El monstruo de los mangones
Si hay alguien que se puede, o se pudo, reír de una ciudad y de sus aparatos de investigación y Justicia, ni nombre tiene en los anales delincuenciales ni en la memoria colectiva puesto que nunca fue...
Si hay alguien que se puede, o se pudo, reír de una ciudad y de sus aparatos de investigación y Justicia, ni nombre tiene en los anales delincuenciales ni en la memoria colectiva puesto que nunca fue descubierto. Simplemente quedó nominado como el ‘monstruo de los mangones’, leyenda urbana soportada en una realidad asaz macabra. Podemos reclamar los caleños el lujo dudoso de haber producido al autor del crimen perfecto en serie, un sicópata que dejó treinta cadáveres de niños desparramados por los mangones, esas zonas sin construir entre los edificios de la ciudad. Sucedió entre los años 63 y 74, lapso en el cual El País y Occidente se teñían con los relatos espeluznantes de cada asesinato que se iba descubriendo, de niños entre los 8 y los 13 años, especialmente de gamines o niños de la calle que entonces proliferaban.
Por la época yo comenzaba a martillar la poesía y andaba con el ánimo vindicativo heredado del Llanero Solitario, mi héroe por entonces.

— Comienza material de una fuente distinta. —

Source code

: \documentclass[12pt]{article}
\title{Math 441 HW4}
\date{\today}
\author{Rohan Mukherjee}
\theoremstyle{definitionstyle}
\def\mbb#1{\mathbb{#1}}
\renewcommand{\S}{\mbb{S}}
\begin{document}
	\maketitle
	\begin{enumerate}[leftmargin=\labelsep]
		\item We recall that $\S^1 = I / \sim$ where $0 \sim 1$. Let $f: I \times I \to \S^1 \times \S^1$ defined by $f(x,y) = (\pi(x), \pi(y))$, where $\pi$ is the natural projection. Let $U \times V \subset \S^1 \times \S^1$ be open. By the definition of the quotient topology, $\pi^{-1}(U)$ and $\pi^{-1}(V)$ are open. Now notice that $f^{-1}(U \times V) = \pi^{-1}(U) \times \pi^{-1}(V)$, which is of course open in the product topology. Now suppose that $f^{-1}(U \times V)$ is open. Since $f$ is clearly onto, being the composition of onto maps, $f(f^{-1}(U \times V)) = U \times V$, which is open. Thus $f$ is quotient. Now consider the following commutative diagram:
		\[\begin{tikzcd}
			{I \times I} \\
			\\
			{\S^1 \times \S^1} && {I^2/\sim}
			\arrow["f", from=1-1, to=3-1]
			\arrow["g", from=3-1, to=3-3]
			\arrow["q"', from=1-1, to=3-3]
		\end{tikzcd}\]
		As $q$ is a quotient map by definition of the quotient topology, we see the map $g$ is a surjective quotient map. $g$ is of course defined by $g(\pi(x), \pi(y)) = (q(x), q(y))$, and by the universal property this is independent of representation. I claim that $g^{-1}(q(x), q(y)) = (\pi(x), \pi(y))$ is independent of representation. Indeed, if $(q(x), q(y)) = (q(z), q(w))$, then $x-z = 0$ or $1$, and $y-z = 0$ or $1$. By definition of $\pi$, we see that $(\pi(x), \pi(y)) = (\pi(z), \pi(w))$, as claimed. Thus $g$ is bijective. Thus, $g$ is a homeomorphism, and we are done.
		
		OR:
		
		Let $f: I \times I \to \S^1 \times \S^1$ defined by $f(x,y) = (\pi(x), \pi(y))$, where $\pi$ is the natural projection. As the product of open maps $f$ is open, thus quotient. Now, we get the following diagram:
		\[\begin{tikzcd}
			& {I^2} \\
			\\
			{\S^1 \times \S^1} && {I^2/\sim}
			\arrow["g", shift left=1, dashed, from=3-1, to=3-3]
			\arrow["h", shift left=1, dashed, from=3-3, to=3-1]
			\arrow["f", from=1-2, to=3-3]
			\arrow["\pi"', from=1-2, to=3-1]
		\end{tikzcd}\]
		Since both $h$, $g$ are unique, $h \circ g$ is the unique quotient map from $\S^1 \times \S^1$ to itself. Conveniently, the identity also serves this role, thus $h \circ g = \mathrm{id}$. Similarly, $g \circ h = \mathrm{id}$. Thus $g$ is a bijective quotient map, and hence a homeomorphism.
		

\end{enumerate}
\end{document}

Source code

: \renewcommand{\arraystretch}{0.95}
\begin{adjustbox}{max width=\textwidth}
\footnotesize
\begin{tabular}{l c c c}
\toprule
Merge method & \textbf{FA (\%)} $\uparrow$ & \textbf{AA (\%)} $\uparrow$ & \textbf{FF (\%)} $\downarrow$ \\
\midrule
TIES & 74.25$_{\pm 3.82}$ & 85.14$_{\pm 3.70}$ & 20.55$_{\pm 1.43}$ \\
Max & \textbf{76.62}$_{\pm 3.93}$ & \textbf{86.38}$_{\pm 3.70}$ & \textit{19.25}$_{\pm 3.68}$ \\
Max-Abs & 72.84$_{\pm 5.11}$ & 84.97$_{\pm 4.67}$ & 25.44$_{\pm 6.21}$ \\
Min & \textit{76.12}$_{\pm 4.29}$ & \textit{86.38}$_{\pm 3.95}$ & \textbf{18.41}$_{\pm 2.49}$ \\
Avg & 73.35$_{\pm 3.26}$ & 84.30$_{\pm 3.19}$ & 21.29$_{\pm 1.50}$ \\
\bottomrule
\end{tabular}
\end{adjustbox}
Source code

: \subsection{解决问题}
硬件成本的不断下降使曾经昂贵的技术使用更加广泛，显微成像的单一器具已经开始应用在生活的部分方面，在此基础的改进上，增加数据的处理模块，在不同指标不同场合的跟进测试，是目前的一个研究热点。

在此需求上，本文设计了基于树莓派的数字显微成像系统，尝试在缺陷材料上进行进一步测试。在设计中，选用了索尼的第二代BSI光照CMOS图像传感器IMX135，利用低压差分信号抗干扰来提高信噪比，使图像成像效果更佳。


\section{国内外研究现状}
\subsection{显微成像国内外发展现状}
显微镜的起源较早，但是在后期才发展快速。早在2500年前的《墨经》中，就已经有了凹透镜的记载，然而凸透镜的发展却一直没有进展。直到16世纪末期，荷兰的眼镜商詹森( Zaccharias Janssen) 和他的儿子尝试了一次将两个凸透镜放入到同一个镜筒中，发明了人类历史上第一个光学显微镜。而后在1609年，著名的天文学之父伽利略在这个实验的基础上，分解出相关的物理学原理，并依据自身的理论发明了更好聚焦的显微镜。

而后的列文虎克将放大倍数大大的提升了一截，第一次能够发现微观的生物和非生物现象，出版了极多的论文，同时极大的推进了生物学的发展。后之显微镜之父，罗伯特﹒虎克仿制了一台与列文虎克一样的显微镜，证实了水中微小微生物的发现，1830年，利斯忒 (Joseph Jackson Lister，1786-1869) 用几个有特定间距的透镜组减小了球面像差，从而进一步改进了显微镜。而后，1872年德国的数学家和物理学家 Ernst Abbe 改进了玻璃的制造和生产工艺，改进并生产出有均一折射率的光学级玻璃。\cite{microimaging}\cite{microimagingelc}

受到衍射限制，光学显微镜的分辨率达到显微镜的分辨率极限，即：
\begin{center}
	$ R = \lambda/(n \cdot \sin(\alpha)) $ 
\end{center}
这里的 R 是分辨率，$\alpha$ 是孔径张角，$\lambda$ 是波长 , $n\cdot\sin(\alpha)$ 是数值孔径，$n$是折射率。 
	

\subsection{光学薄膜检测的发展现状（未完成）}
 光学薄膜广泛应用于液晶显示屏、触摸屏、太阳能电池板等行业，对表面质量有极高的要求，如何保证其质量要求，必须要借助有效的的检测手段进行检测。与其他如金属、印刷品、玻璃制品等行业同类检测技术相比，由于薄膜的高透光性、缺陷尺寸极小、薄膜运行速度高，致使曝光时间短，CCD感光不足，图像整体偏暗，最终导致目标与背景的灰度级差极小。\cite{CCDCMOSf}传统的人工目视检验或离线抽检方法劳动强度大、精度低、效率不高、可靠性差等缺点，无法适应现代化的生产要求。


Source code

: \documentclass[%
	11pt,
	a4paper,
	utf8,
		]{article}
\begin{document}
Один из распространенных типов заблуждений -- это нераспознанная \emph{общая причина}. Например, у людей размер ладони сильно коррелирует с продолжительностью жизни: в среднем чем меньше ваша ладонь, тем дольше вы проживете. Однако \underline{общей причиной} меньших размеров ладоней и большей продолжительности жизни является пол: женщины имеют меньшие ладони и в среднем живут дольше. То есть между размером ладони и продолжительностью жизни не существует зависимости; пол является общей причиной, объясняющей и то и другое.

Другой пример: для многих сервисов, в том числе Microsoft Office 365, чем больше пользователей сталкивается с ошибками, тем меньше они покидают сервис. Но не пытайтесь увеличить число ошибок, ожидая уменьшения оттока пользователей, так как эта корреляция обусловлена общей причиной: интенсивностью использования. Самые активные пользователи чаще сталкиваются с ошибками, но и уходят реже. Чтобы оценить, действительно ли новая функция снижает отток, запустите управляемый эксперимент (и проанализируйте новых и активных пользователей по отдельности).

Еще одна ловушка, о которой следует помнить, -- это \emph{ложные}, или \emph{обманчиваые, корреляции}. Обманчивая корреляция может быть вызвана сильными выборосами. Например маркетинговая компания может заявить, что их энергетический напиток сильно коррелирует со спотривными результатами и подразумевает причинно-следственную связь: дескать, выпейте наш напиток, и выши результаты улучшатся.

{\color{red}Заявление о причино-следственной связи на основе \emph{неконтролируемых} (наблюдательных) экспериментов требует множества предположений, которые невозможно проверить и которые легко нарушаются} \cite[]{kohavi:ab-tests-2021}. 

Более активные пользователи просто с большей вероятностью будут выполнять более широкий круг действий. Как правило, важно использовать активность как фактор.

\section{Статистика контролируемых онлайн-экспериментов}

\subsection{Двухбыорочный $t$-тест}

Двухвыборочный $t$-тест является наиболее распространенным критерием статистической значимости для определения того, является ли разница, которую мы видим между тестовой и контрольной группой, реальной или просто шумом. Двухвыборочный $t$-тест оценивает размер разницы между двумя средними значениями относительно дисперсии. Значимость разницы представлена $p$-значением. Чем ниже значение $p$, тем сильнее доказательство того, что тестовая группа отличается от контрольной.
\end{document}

Estrenaba mis twentys y leía espeluznado los relatos periodísticos donde aparecía un niño en un mangón con los pantalones bajados, violado salvajemente y con una aguja clavada en el corazón, según me explicaron después, para hacer que el esfínter de la víctima en el momento del clímax tuviera contracciones que satisficieran más al pedófilo. Incluso circuló la versión de que las agujas eran de oro. Coleccioné todas las noticias a partir de que el periodista de El País, Alfonso Recio Delgado, bautizara al depredador como ‘El monstruo de los mangones’. Mi amigo el poeta Jaime Jaramillo Escobar quería bautizar su libro de cuentos con ese nombre, pero el profeta Gonzalo Arango lo disuadió. Sería como desacreditar el descrédito.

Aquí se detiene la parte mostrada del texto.